The primary judge concluded that the balance of these interests favoured allowing the proposed publications and refused to grant the injunction.

The primary judge also rejected the Secretary’s alternative argument that the proposed publications would involve the commission of an offence within the meaning of Children and Young Persons (Care and Protection) Act 1998 (NSW), s 105, which prohibits the publication of the name of a child or young person who is the subject of Children’s Court proceedings; or is likely to appear or otherwise be mentioned or involved in such proceedings, or in any non-court proceedings; or to be the subject of a report under certain provisions of that Act. The primary judge held that s 105 does not prohibit disclosure of the mere fact that a child is in care without mentioning any relevant care proceedings, or non-court proceedings or a report under the Act in which the child is mentioned or involved.

The Secretary sought leave to appeal.

The application raised three main issues:

(1) Whether the primary judge should have approached the matter on the basis that Julian’s best interests were paramount;

(2) Whether the primary judge should have found that the injunction was justified because the proposed publications of a child’s name involved the commission of an offence against Care and Protection Act, s 105;

(3) Whether the primary judge’s discretionary decision to refuse the injunction miscarried.

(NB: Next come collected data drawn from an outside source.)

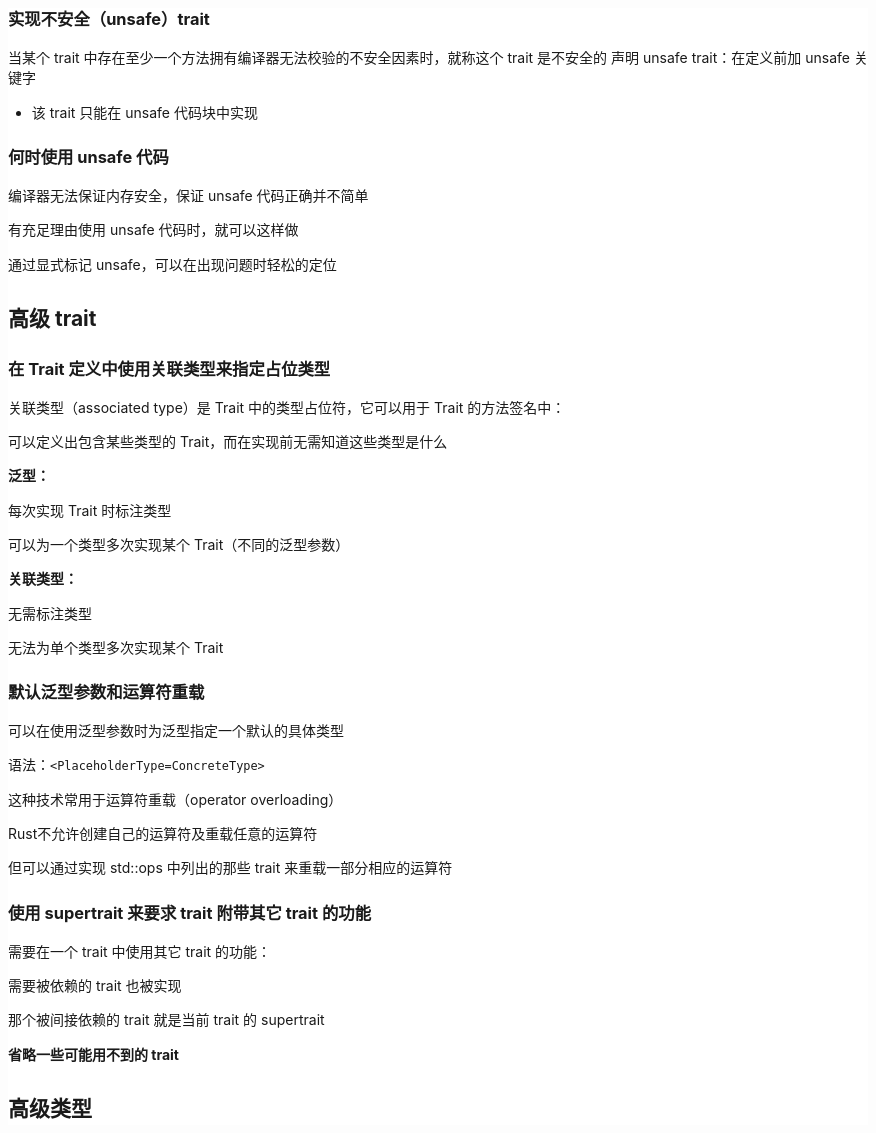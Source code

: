 ### 实现不安全（unsafe）trait

当某个 trait 中存在至少一个方法拥有编译器无法校验的不安全因素时，就称这个 trait 是不安全的
声明 unsafe trait：在定义前加 unsafe 关键字

- 该 trait 只能在 unsafe 代码块中实现

### 何时使用 unsafe 代码

编译器无法保证内存安全，保证 unsafe 代码正确并不简单

有充足理由使用 unsafe 代码时，就可以这样做

通过显式标记 unsafe，可以在出现问题时轻松的定位

## 高级 trait

### 在 Trait 定义中使用关联类型来指定占位类型

关联类型（associated type）是 Trait 中的类型占位符，它可以用于 Trait 的方法签名中：

可以定义出包含某些类型的 Trait，而在实现前无需知道这些类型是什么

**泛型：**

每次实现 Trait 时标注类型

可以为一个类型多次实现某个 Trait（不同的泛型参数）

**关联类型：**

无需标注类型

无法为单个类型多次实现某个 Trait

### 默认泛型参数和运算符重载

可以在使用泛型参数时为泛型指定一个默认的具体类型

语法：`<PlaceholderType=ConcreteType>`

这种技术常用于运算符重载（operator overloading）

Rust不允许创建自己的运算符及重载任意的运算符

但可以通过实现 std::ops 中列出的那些 trait 来重载一部分相应的运算符

### 使用 supertrait 来要求 trait 附带其它 trait 的功能

需要在一个 trait 中使用其它 trait 的功能：

需要被依赖的 trait 也被实现

那个被间接依赖的 trait 就是当前 trait 的 supertrait

**省略一些可能用不到的 trait**

## 高级类型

On issue (1), the Court (Gleeson JA, Macfarlan JA and Payne JA agreeing) held:

  • The Secretary should not be permitted to raise a new argument on appeal that the child’s interests were paramount, in circumstances where the Secretary had conceded before the primary judge that the court was engaged in a balancing exercise involving the interests of the child and other relevant interests.

On issue (2), the Court held:

  • The primary judge’s construction of Care and Protection Act, s 105 as applied to the facts of this case was not arguably wrong.

On issue (3), the Court held:

  • The findings made by his Honour concerning the other relevant interests were open to him, and his Honour’s exercise of discretion was not arguably wrong.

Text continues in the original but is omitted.